Once more, with feeling: does paint
improve the lily?
Audio memory is among the most fleeting, and
the CDP was gone for a couple of weeks.
(Thanks to drug trafficking and the terror
threat, commerce between the US and Canada has
bureaucratized to a crawl.) But you’re waiting
for a judgment, so here goes.
I’m hearing a difference in texture.
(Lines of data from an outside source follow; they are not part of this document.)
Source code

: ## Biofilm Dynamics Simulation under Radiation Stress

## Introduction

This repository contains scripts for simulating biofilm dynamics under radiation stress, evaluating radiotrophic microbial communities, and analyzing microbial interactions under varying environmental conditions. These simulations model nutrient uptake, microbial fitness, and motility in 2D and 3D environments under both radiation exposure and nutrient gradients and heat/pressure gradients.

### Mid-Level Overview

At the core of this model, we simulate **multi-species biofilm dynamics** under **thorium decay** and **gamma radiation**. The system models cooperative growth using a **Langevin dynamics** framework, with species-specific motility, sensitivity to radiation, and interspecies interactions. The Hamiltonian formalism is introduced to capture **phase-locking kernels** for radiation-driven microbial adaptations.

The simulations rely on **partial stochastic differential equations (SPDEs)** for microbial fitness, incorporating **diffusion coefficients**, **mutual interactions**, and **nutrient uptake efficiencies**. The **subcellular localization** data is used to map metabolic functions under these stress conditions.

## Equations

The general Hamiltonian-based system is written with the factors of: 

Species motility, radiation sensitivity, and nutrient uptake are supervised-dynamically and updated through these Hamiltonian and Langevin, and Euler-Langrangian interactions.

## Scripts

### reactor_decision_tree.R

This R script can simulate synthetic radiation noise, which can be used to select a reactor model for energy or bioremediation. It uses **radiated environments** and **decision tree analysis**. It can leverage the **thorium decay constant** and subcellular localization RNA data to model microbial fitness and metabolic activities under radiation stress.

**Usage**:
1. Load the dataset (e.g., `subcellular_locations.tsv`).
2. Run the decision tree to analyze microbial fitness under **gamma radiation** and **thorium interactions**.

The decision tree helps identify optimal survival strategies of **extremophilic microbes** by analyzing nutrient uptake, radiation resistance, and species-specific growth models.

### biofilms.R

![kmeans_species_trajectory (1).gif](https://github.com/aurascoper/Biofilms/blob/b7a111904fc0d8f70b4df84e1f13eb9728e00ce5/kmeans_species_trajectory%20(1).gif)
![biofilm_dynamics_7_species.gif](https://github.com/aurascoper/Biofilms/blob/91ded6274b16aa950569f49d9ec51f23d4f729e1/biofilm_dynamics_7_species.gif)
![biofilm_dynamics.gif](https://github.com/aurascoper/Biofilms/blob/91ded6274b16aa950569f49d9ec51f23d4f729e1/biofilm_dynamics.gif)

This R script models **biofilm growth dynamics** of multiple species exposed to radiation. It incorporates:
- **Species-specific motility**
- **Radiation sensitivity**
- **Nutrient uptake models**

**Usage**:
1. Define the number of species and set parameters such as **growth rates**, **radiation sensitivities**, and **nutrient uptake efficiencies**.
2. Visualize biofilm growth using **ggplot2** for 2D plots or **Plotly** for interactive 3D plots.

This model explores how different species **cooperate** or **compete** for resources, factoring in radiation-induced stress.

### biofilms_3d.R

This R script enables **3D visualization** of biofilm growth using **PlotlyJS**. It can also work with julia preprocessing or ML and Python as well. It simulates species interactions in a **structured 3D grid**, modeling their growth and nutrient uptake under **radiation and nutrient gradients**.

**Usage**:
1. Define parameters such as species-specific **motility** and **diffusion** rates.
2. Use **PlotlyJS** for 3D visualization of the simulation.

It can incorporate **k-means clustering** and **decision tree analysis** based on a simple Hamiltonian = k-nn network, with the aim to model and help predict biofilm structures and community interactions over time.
The
perception requires some background. My
speakers, the WATT / Puppy’s eighth iteration,
employ a tweeter configuration which is said
to be an improvement over the W / P 7’s. The
CDP, post-upgrade, puts me in touch with the
purest upper-midrange-to-treble I’ve yet
heard. If that simply means an uptick in
resolution, it would also account for a
heightened sense of space, location, and
musical truth – the necessary aspect behind
these observations being, of course, a
first-rate recording.
And that brings me to the eighth volume of
John Eliot Gardiner’s Bach-cantata series on
the Soli Deo Gloria label,
www.solideogloria.co.uk. SDG 104 offers two
CDs recorded by the Eurosound production team
in Unser Lieben Frauen, Bremen and Santo
Domingo de Bonaval, Santiago de Compostela. Go
figure: Sam Harris’s atheistic polemic, An
End of Faith, is one of my favorite books,
and I can’t get enough of this superb,
inexhaustibly spiritual, death-smitten music.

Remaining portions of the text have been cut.